Tyran des autres, tyran de soi.

Si dans cette mise en scène Mnouchkine privilégie l'aspect maléfique qui montre un couple prédestiné à une issue fatale, elle transmet surtout un message politique et social aux spectateurs. En effet, par la réactualisation d'une pièce qui semble se situer dans notre époque actuelle par l'incorporation de nombreux éléments traduisant la modernité  (ordinateur, télévision...),  elle transmet quasiment le même message que Shakespeare. De cette façon, elle recontextualise les même enjeux qui ont habité l'auteur de la pièce quelques siècles plus tôt : le danger de la soif du pouvoir et la question de la liberté.

Un tyran prive les autres de toutes libertés pour le monopole du pouvoir, mais qui est le moins libre finalement ? N'est-ce pas lui qui,  plongé dans sa psychose, perd tout sens de la logique, de la raison, se méfie de tout, perd tous ses proches, ne dormant plus affirmant qu'il a "assassiné le sommeil "? Il ne vit plus.
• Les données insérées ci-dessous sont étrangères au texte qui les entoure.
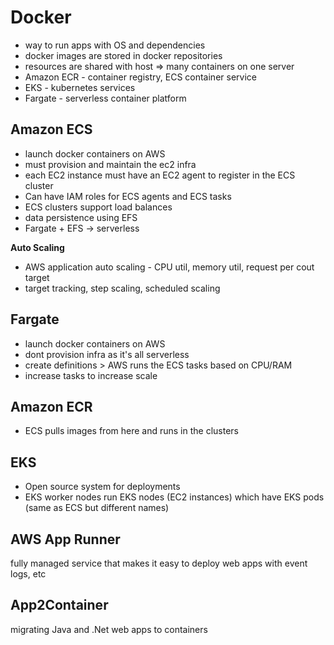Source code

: # Docker 
- way to run apps with OS and dependencies
- docker images are stored in docker repositories
- resources are shared with host => many containers on one server
- Amazon ECR - container registry, ECS container service
- EKS - kubernetes services
- Fargate - serverless container platform

## Amazon ECS
- launch docker containers on AWS
- must provision and maintain the ec2 infra
- each EC2 instance must have an EC2 agent to register in the ECS cluster
- Can have IAM roles for ECS agents and ECS tasks
- ECS clusters support load balances
- data persistence using EFS
- Fargate + EFS -> serverless

**Auto Scaling** 
- AWS application auto scaling - CPU util, memory util, request per cout target
- target tracking, step scaling, scheduled scaling 

## Fargate 
- launch docker containers on AWS
- dont provision infra as it's all serverless
- create definitions > AWS runs the ECS tasks based on CPU/RAM
- increase tasks to increase scale

## Amazon ECR 
- ECS pulls images from here and runs in the clusters

## EKS
- Open source system for deployments
- EKS worker nodes run EKS nodes (EC2 instances) which have EKS pods (same as ECS but different names)

## AWS App Runner
fully managed service that makes it easy to deploy web apps with event logs, etc

## App2Container
migrating Java and .Net web apps to containers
Il ère, comme un fantôme, esclave de sa propre tyrannie dont il en sera la victime.

Dans cette bataille sanglante s'affronteront le bien et le mal et si, comme dans les tragédies grecques les deux héros meurent, il n'en demeure pas moins qu'à la fin le bien triomphe.

 


crédit photo : Michèle Laurent 

 

Mnouchkine monte Macbeth comme pour raconter un conte à des grands enfants dans une volonté d'une meilleure compréhension et d'une accessibilité à cette oeuvre majeur du théâtre pour tous, mais surtout pour faire voyager les spectateurs dans une histoire vieille de quatre siècles, qu'elle réactualise avec adresse.

Dans cette mise en scène, spectaculaire, Ariane Mnouchkine plonge les spectateurs dans un texte classique et malgré l'aspect tragique, inquiétant et maléfique,  nous en ressortons  complètement émerveillés. C'est par des effets spéciaux et la poésie du texte qu'elle retranscrit sur scène que le spectateur s'abandonne complètement dans son univers et se laisse emporter par l'histoire.

Elle transmet cependant un message important : celle de la dénonciation de la course effrénée au pouvoir et pointe du doigt les tyrannies actuelles qui  sont d’une part le fruit de la folie de dirigeants mais également les petits tyrans de tous les jours, prêts à tout pour avoir un peu plus de pouvoir que le voisin d'à côté.